Eugénie Metala in the footsteps of Thérèse Sita-Bella: As a Cameroonian woman in the world of cinema—as Sita-Bella more than 60 years before her, as a cinematic storyteller, who traces the path of this enigmatic woman, Eugénie restores the memory of a woman who has made an indelible contribution to the Cameroonian national story.
Beti Ellerson : Thérèse Sita Bella était une pionnière dans beaucoup de domaines, une pionnière en journalisme, la première femme africaine à réaliser un film—Tam Tam à Paris en 1963 ; aussi elle était pilote d’avion. Avant de discuter de l’évolution de votre film Sita Bella, la première, pouvez-vous nous parler de votre parcours, votre expérience dans le cinéma.
Eugénie Metala : Mon parcours dans le cinéma commence en 2020, après une formation professionnelle en montage audiovisuel, à ce moment je voulais travailler pour la télévision nationale, mais un de mes encadreurs qui travaillait aux Écrans Noirs me parlait beaucoup de cinéma, ça m’a intéressé et j’ai commencé à faire des recherches sur le cinéma, aller en salle et j’ai postulé aux ateliers Mwinda, un atelier en formation documentaire qui se déroulait dans la salle Sita Bella, dont j’entendais parler pour la première fois. En 2021 je réalise mon premier film L’autre match du football féminin, j’enchaine des formations en assistanat de réalisation fiction, dans le cadre du programme Impala, je monte trois films documentaires en 2022, je travaille sur la série Ewusu en 2023, et fin 2024, je réalise Sita Bella, la première dans le cadre du programme Patrimoines-Héritage.
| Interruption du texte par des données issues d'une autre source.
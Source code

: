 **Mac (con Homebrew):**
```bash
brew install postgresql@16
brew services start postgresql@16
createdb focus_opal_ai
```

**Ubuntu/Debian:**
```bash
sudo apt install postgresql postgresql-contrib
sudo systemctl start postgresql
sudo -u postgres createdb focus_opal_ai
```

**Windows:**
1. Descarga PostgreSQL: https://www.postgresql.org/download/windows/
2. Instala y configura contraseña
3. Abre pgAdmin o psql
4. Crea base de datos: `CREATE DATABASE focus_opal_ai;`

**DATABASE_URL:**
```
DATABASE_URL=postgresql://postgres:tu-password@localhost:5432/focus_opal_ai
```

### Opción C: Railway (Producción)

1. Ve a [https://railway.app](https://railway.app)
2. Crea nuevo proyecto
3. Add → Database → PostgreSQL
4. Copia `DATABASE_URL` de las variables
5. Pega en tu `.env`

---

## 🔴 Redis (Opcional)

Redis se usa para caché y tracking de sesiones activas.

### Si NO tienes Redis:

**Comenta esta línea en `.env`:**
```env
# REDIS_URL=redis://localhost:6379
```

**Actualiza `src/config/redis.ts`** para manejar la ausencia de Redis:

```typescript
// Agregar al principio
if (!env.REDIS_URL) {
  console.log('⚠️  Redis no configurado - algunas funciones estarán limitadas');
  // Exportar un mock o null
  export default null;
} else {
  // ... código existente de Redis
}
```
Beti Ellerson: Thérèse Sita-Bella was a first in many fields. A trailblazing journalist, the first African woman to make a film—Tam Tam à Paris in 1963, she was a pilot as well. Before discussing the evolution of your film, Sita Bella, la première (Sita-Bella, the first), could you talk about how you came to cinema.
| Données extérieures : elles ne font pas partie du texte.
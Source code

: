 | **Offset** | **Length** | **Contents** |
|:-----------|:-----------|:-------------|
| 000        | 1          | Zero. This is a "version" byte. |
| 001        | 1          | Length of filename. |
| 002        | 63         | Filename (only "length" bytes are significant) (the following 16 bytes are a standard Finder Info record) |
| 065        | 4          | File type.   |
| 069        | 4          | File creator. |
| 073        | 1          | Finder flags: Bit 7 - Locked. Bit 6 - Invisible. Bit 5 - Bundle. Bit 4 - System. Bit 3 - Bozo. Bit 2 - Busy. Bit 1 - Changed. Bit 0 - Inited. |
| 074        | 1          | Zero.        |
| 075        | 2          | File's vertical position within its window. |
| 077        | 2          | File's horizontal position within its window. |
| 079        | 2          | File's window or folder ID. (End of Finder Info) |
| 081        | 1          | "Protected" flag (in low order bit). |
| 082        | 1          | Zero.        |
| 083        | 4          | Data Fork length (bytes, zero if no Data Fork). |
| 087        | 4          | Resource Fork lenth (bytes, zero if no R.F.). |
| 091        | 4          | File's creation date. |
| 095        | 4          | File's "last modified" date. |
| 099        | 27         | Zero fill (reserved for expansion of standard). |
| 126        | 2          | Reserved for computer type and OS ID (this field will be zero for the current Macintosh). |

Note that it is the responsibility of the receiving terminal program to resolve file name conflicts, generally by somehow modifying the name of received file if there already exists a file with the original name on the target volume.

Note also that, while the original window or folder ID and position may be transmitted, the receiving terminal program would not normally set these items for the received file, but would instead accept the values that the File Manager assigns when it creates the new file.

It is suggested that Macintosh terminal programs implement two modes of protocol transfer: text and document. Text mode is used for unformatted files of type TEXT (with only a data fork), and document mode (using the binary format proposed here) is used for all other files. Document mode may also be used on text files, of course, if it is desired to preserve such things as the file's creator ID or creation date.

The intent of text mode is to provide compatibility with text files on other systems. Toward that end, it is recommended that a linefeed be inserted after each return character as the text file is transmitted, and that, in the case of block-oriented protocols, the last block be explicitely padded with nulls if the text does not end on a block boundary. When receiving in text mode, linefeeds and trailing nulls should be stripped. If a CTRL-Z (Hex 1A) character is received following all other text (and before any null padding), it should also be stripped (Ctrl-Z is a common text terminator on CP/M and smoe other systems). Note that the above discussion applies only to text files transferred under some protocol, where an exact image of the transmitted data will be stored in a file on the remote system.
Eugénie Metala: My journey into cinema began in 2020, after professional training in audiovisual editing. At this time I wanted to work for the national television, but one of my coaches, who worked at Écrans Noirs talked to me a great deal about cinema, which piqued my interest. I started doing research on cinema, going to the movie theater, and I enrolled in the Mwinda workshops for training in the documentary, which took place in the room Sita Bella—which I heard about for the first time. In 2021 I made my first film, L’autre match du football féminin. From there I trained in assistant film directing. In 2022, within the framework of the Impala program, I edited three documentary films. In 2023 I worked on the series Ewusu, and in 2024 I made the film Sita Bella, la première, as part of the Patrimoines-Héritage program.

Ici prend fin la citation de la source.